For those who play in Head-to-Head Leagues, having a handle on which starting pitchers are scheduled to pitch in two game in an upcoming week is invaluable. Of course, if you are an owner in a roto league, and your starting pitching is not looking as good as it did when you drafted your team, or if injuries, demotions to the minors or general poor performance are hurting your placement in the standings, you may want to consider the streaming technique to pep up the rotation. Or you just like to shuffle the deck. Whatever your impetus, if you want to get an idea of who could benefit your squad in the next scoring period, you have arrived at the correct and proper place. On a weekly basis, this series of articles will set forth those starting pitchers that as of Saturday are on deck to take the hill twice.

The format is to put the group of two-start pitchers into three tiers. The first tier is entitled “Start ‘em If You Own ‘em” and consists of those pitchers that are suggested for you to wind up and let go, no matter where they are pitching or what opponent they face. Most, if not all, of these SPs will be owned in your league, but if you own one or two, smile and walk happy.

The second tier is called “Maybe Yes, Maybe No,” and is generally the largest tier. If there are enough members of the tier, then it will be broken down into sub-tiers for convenience in both the ability to provide analysis of the individuals that make up the tier, and to assist our readers in deciding how much risk they are willing to tolerate on a weekly basis. Depending on how many two-start options there are in a given week, the sub-tiers number either two, or at most, three.

The final tier is called “Not On My Roster” which I believe is self-explanatory. If you are absolutely desperate for a two-start option, due to inning minimums in your league settings, or are just a glutton for punishment, then you can consider rostering one or more of these guys. In good faith none of these pitchers can be recommended for one or both of their starts, but then again, it is your team and you are free to manage it as you see fit (a philosophy I would encourage more leagues to adopt instead of micromanaging every team’s moves during the season <steps down off soapbox>).
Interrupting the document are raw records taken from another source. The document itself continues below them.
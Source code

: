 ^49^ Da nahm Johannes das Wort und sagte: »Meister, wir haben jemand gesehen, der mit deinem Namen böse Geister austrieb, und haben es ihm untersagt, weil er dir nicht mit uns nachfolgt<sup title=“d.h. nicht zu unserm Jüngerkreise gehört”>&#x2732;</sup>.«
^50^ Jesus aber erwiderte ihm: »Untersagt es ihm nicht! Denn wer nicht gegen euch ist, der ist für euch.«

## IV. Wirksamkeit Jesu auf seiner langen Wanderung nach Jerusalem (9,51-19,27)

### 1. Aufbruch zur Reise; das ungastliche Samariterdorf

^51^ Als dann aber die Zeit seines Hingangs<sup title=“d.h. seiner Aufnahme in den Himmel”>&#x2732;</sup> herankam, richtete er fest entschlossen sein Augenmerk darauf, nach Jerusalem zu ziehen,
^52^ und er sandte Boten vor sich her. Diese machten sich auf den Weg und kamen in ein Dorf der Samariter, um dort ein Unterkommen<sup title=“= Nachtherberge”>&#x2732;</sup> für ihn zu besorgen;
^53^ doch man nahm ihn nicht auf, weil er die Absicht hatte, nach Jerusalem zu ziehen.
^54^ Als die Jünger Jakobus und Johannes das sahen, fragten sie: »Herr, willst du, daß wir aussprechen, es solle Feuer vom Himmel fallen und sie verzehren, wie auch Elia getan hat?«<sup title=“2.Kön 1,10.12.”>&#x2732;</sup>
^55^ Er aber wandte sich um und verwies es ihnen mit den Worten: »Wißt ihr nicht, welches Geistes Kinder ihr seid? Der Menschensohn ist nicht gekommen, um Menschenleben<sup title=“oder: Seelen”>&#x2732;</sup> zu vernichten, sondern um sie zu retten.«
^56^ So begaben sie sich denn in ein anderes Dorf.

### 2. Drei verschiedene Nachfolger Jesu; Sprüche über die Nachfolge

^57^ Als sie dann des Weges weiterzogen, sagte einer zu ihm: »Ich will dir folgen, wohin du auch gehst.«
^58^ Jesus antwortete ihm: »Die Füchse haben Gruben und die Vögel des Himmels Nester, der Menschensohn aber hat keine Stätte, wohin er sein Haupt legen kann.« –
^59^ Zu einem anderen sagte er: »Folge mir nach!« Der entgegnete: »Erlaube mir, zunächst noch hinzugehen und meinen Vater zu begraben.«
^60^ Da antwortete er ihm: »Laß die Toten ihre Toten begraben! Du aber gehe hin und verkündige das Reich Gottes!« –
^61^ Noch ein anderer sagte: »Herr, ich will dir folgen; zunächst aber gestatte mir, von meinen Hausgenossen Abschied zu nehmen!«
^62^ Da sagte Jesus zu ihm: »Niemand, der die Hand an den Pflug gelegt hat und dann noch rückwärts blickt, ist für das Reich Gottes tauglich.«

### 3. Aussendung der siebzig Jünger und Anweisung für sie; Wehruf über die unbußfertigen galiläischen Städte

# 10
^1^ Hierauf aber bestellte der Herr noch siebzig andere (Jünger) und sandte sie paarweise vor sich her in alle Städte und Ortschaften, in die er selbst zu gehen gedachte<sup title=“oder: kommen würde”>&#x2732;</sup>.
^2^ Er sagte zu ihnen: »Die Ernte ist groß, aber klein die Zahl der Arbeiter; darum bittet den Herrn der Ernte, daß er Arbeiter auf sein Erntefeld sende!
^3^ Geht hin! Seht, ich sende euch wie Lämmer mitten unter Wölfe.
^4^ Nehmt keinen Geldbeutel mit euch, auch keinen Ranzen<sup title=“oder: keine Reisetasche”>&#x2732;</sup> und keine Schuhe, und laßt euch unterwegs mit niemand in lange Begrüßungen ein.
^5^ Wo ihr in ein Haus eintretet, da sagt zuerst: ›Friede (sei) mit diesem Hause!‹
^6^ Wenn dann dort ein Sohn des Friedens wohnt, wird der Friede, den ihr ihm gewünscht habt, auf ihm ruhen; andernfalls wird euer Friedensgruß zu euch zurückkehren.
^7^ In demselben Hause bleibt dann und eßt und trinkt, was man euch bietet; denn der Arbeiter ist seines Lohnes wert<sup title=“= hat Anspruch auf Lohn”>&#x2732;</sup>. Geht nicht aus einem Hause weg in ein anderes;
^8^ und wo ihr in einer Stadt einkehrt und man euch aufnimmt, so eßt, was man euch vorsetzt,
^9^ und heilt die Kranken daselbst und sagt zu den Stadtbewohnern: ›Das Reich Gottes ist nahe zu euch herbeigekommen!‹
Please realize that these articles feature most recent rotation information available when the article is written, but that circumstances do change due to weather conditions, injuries and general craziness with managers. If a pitcher listed here as having two starts ends up with one (or perhaps none) in the upcoming week, apologies but this article is meant to provide analysis, it is up to the manager to set the lineups or rotations.

The middle tier breaks down into two sub-tiers, the first running from Kuhl and ending with Miley. These are the best options if you cannot roll out a slate of starters consisting entirely of top-tier pitchers. The second tier contains pitchers that have questions about their matchups or their general performance through the season’s first three weeks, but do offer some value and potential for some useful stats.

Kuhl is working on a two game QS streak, and only missed out by an inning from having three among his first three appearances for the Pirates. The loss of Sterling Marte does hurt his team’s offense, though, and he did pitch worse at home last season, so the first start is no guarantee of continued success for the Pittsburgh righty, but he looks to be the best option in the middle tier this week.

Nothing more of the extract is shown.